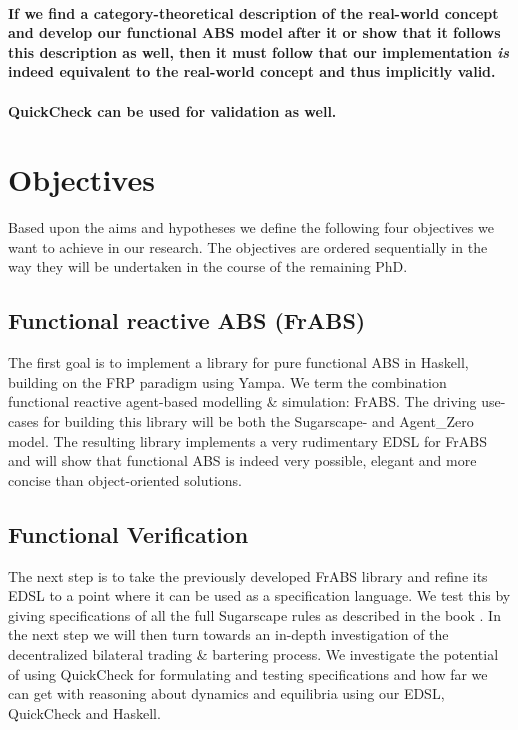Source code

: \paragraph{If we find a category-theoretical description of the real-world concept and develop our functional ABS model after it or show that it follows this description as well, then it must follow that our implementation \textit{is} indeed equivalent to the real-world concept and thus implicitly valid.}
\paragraph{QuickCheck can be used for validation as well.}



\section{Objectives}
Based upon the aims and hypotheses we define the following four objectives we want to achieve in our research. The objectives are ordered sequentially in the way they will be undertaken in the course of the remaining PhD.

\subsection{Functional reactive ABS (FrABS)}
The first goal is to implement a library for pure functional ABS in Haskell, building on the FRP paradigm using Yampa. We term the combination functional reactive agent-based modelling \& simulation: FrABS. The driving use-cases for building this library will be both the Sugarscape- and Agent\_Zero model. The resulting library implements a very rudimentary EDSL for FrABS and will show that functional ABS is indeed very possible, elegant and more concise than object-oriented solutions.

\subsection{Functional Verification}
The next step is to take the previously developed FrABS library and refine its EDSL to a point where it can be used as a specification language. We test this by giving specifications of all the full Sugarscape rules as described in the book \cite{epstein_growing_1996}. In the next step we will then turn towards an in-depth investigation of the decentralized bilateral trading \& bartering process. We investigate the potential of using QuickCheck for formulating and testing specifications and how far we can get with reasoning about dynamics and equilibria using our EDSL, QuickCheck and Haskell.

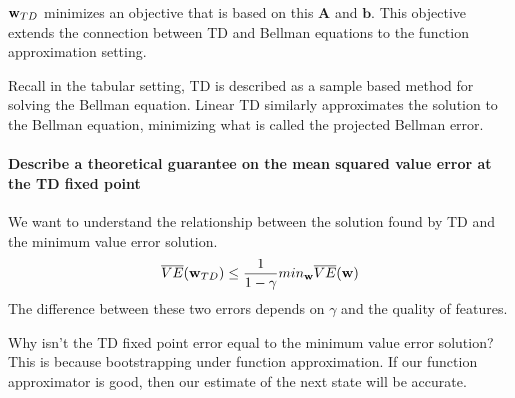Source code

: \documentclass[sutton_barto_notes.tex]{subfiles}
\begin{document}
${\operatorname*{\mathbf{w}}}_{TD}$ minimizes an objective that is based on this $\bm{A}$ and $\bm{b}$. This objective extends the connection between TD and Bellman equations to the function approximation setting.

Recall in the tabular setting, TD is described as a sample based method for solving the Bellman equation. Linear TD similarly approximates the solution to the Bellman equation, minimizing what is called the projected Bellman error.

\paragraph{Describe a theoretical guarantee on the mean squared value error at the TD fixed point}

We want to understand the relationship between the solution found by TD and the minimum value error solution.
$$\overline{VE}({\operatorname*{\mathbf{w}}}_{TD}) \leq \frac{1}{1-\gamma}min_{{\operatorname*{\mathbf{w}}}}\overline{VE}({\operatorname*{\mathbf{w}}})$$
The difference between these two errors depends on $\gamma$ and the quality of features.

Why isn't the TD fixed point error equal to the minimum value error solution? This is because bootstrapping under function approximation. If our function approximator is good, then our estimate of the next state will be accurate.
\end{document}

• • • • • • •

PROMPT
Scan the lines above for the word "mathbf" and copy every one where it occurs.

PROBLEM SOLUTION
${\operatorname*{\mathbf{w}}}_{TD}$ minimizes an objective that is based on this $\bm{A}$ and $\bm{b}$. This objective extends the connection between TD and Bellman equations to the function approximation setting.
$$\overline{VE}({\operatorname*{\mathbf{w}}}_{TD}) \leq \frac{1}{1-\gamma}min_{{\operatorname*{\mathbf{w}}}}\overline{VE}({\operatorname*{\mathbf{w}}})$$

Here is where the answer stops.